Geolocation is about much more than finding your way to obscure pubs down backalleys using your phone. The Guardian has reported on the use of GPS data to help reduce childbirth-mortality in Nigeria, while the BBC tells of a new, high-tech bracelet that employs satnav to try to protect aid workers at risk of being kidnapped. But how does technology know where in the world we are?
The development of the Global Positioning System followed the launch of the first artificial satellite, Sputnik 1. US observers listening in to Sputnik’s signal realised they could use the Doppler shift of the radio waves being transmitted to work out both the satellite’s speed and its closest approach to their antenna – so they could calculate its position.

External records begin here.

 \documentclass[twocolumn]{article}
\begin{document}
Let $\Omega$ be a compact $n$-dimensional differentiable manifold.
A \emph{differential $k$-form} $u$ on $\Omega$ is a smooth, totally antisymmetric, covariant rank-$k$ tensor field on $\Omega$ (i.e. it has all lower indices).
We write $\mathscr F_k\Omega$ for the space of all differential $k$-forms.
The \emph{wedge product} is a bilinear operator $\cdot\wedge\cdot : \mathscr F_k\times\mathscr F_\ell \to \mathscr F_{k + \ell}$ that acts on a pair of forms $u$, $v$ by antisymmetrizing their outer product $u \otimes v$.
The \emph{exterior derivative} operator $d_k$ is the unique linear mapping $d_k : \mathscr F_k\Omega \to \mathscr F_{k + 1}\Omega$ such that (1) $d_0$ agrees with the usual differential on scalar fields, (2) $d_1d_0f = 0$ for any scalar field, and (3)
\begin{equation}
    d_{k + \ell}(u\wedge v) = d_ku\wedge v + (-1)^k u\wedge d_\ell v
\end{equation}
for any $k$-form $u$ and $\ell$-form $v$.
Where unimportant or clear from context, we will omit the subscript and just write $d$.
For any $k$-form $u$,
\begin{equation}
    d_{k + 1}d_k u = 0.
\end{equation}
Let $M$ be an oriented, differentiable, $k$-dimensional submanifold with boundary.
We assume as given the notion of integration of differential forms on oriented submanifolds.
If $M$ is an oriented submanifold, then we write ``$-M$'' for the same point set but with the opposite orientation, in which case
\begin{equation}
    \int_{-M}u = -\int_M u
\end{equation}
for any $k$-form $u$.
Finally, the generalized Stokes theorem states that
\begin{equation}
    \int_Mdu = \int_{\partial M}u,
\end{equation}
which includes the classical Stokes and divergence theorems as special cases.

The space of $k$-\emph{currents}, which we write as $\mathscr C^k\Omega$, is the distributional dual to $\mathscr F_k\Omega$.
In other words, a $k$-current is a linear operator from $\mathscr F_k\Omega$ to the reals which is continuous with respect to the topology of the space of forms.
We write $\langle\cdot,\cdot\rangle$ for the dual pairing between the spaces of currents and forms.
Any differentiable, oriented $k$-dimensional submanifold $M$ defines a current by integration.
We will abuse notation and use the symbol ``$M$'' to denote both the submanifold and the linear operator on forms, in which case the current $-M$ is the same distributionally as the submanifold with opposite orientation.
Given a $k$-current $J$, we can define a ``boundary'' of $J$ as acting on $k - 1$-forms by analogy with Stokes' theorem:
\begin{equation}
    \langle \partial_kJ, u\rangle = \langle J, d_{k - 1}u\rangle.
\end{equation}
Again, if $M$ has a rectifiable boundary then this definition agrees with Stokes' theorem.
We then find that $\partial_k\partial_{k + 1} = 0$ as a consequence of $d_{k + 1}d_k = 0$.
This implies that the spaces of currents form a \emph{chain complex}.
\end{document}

A GPS receiver uses a constellation of satellites in Earth orbit to work out its position on the ground.
A network of base stations tracks the satellites’ positions in orbit. The satellites themselves continually broadcast messages containing their location and the time of transmission.

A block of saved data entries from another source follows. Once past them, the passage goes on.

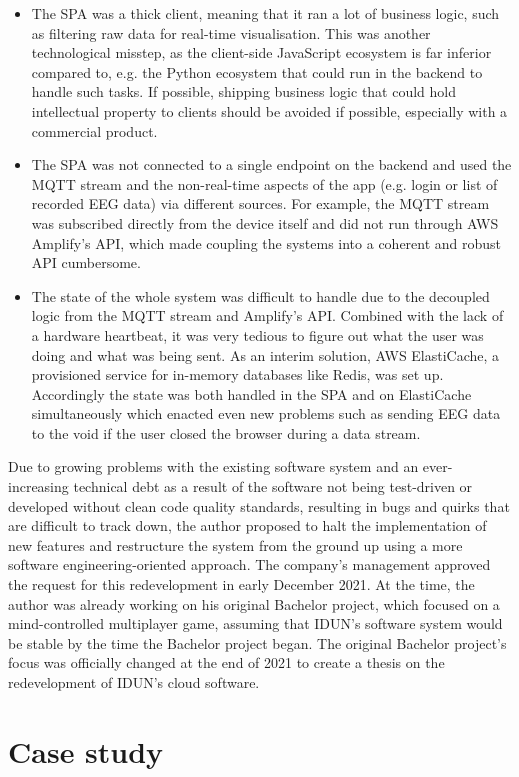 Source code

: \begin{itemize}
\item The SPA was a thick client, meaning that it ran a lot of business logic, such as filtering raw data for real-time visualisation. This was another technological misstep, as the client-side JavaScript ecosystem is far inferior compared to, e.g. the Python ecosystem that could run in the backend to handle such tasks. If possible, shipping business logic that could hold intellectual property to clients should be avoided if possible, especially with a commercial product.
\item The SPA was not connected to a single endpoint on the backend and used the MQTT stream and the non-real-time aspects of the app (e.g. login or list of recorded EEG data) via different sources. For example, the MQTT stream was subscribed directly from the device itself and did not run through AWS Amplify's API, which made coupling the systems into a coherent and robust API cumbersome.
\item The state of the whole system was difficult to handle due to the decoupled logic from the MQTT stream and Amplify's API. Combined with the lack of a hardware heartbeat, it was very tedious to figure out what the user was doing and what was being sent. As an interim solution, AWS ElastiCache, a provisioned service for in-memory databases like Redis, was set up. Accordingly the state was both handled in the SPA and on ElastiCache simultaneously which enacted even new problems such as sending EEG data to the void if the user closed the browser during a data stream.
\end{itemize}

Due to growing problems with the existing software system and an ever-increasing technical debt as a result of the software not being test-driven or developed without clean code quality standards, resulting in bugs and quirks that are difficult to track down, the author proposed to halt the implementation of new features and restructure the system from the ground up using a more software engineering-oriented approach. The company's management approved the request for this redevelopment in early December 2021. At the time, the author was already working on his original Bachelor project, which focused on a mind-controlled multiplayer game, assuming that IDUN's software system would be stable by the time the Bachelor project began. The original Bachelor project's focus was officially changed at the end of 2021 to create a thesis on the redevelopment of IDUN's cloud software.

\section{Case study}
\label{chapter3-case-study}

When messages from several satellites are picked up by a receiver, which needs to contain an accurate clock, its distance to each satellite can be worked out from the time taken to receive the message.

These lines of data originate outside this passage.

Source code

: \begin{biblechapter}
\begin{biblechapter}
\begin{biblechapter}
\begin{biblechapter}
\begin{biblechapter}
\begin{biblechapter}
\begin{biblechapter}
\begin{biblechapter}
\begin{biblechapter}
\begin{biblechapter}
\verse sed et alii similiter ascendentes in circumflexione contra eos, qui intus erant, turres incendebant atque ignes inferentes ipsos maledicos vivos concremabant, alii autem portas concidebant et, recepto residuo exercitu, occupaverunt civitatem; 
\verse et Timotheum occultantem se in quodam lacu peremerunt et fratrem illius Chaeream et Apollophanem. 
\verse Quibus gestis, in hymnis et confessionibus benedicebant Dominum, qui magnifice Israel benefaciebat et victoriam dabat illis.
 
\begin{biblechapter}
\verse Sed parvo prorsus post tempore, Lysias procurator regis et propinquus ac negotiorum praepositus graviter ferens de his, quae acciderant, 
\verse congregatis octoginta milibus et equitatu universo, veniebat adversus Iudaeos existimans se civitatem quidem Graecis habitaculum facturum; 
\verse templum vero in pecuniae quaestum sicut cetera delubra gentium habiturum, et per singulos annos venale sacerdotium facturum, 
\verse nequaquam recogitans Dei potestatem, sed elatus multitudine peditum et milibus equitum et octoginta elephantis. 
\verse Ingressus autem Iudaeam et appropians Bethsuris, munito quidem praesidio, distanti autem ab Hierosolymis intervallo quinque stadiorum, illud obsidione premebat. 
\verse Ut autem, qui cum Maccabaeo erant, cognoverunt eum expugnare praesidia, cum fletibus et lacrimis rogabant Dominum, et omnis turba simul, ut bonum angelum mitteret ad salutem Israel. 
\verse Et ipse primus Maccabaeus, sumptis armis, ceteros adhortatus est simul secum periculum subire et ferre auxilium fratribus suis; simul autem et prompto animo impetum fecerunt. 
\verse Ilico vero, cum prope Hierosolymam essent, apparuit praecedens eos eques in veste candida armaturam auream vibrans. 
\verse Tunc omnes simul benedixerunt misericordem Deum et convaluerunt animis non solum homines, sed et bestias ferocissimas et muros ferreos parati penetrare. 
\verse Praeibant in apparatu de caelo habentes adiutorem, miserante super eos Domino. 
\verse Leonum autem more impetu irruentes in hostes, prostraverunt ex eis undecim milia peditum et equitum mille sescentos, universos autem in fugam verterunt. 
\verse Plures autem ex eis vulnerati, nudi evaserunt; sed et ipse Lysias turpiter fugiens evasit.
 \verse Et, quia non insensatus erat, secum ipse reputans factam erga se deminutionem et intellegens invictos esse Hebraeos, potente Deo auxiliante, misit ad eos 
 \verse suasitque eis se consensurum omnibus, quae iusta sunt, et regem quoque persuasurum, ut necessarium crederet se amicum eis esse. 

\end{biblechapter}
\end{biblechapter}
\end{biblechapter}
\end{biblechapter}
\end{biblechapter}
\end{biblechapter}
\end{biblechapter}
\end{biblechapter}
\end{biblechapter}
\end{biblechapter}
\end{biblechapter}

Corrections must be made to account for the slowing of time in a gravitational field as predicted by general relativity – without them, GPS would quickly become wildly inaccurate.
Knowing the satellites’ locations and the distances to them allows the receiver to pinpoint its position on the Earth’s surface.
GPS needs to have a line of site to four or more satellites to work. If that’s not possible – for example if you’re indoors – then your smartphone can still work out where you are using local Wi-Fi signals.
It works in a similar way to GPS, but makes use of the strength of the received Wi-Fi signal – because the power received decreases with distance in a particular way, it’s possible to use the signal strength to work out the distance to a Wi-Fi access point.
Using several access points of known location, your position can be determined by simple triangulation, though it’s less precise than GPS.
By communicating with a nearby base station, a smartphone can determine its location by using one of two methods similar to those above. Positions derived from base stations are less precise than the other methods and their accuracy is further limited by the density of such stations in a given area.
Most simply, the power of the signal is used to work out the distance to base stations whose locations or identities are included in their transmissions, just as with Wi-Fi identification.
Or for slightly greater accuracy, the phone and base station can exchange signals similar to those broadcast by GPS satellites, containing a time of transmission, which is then used to work out the distance to the base station.
This is still less precise than Wi-Fi, but, as far as we know, no mobile phone base station has ever sent a driver 800 miles out of their way.